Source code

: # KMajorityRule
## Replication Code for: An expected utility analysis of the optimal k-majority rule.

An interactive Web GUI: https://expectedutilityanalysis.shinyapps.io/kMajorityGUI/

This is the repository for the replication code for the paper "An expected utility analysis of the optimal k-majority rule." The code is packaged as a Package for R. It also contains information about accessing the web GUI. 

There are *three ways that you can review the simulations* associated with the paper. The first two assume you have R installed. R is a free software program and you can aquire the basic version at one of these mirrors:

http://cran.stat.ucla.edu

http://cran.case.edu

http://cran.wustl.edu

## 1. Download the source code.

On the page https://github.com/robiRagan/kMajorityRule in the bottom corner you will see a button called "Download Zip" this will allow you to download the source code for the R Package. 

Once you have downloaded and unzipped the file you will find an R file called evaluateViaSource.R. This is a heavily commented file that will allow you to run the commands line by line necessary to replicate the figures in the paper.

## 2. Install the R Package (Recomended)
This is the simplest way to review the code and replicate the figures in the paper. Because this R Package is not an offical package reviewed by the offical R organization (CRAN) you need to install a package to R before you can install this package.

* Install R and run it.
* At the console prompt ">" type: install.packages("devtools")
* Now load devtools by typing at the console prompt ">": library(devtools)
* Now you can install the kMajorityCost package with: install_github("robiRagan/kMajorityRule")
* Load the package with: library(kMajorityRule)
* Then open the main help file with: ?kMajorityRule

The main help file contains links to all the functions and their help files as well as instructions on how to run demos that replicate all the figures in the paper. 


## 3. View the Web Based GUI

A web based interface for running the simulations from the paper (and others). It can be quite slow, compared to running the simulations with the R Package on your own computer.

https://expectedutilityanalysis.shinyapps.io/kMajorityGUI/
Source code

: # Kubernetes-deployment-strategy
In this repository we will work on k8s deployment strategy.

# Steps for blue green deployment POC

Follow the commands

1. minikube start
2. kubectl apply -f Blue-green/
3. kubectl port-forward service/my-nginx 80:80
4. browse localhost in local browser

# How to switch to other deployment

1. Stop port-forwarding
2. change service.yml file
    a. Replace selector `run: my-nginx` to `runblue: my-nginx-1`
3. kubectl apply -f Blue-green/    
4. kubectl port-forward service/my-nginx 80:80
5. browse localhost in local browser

____

» **YOUR INSTRUCTIONS**
Only the lines above from the line with "and run it." to the line with "## 3. View the Web Based GUI", those two lines included, should be reproduced exactly.

» **EXERCISE SOLUTION**
* Install R and run it.
* At the console prompt ">" type: install.packages("devtools")
* Now load devtools by typing at the console prompt ">": library(devtools)
* Now you can install the kMajorityCost package with: install_github("robiRagan/kMajorityRule")
* Load the package with: library(kMajorityRule)
* Then open the main help file with: ?kMajorityRule

The main help file contains links to all the functions and their help files as well as instructions on how to run demos that replicate all the figures in the paper. 


## 3. View the Web Based GUI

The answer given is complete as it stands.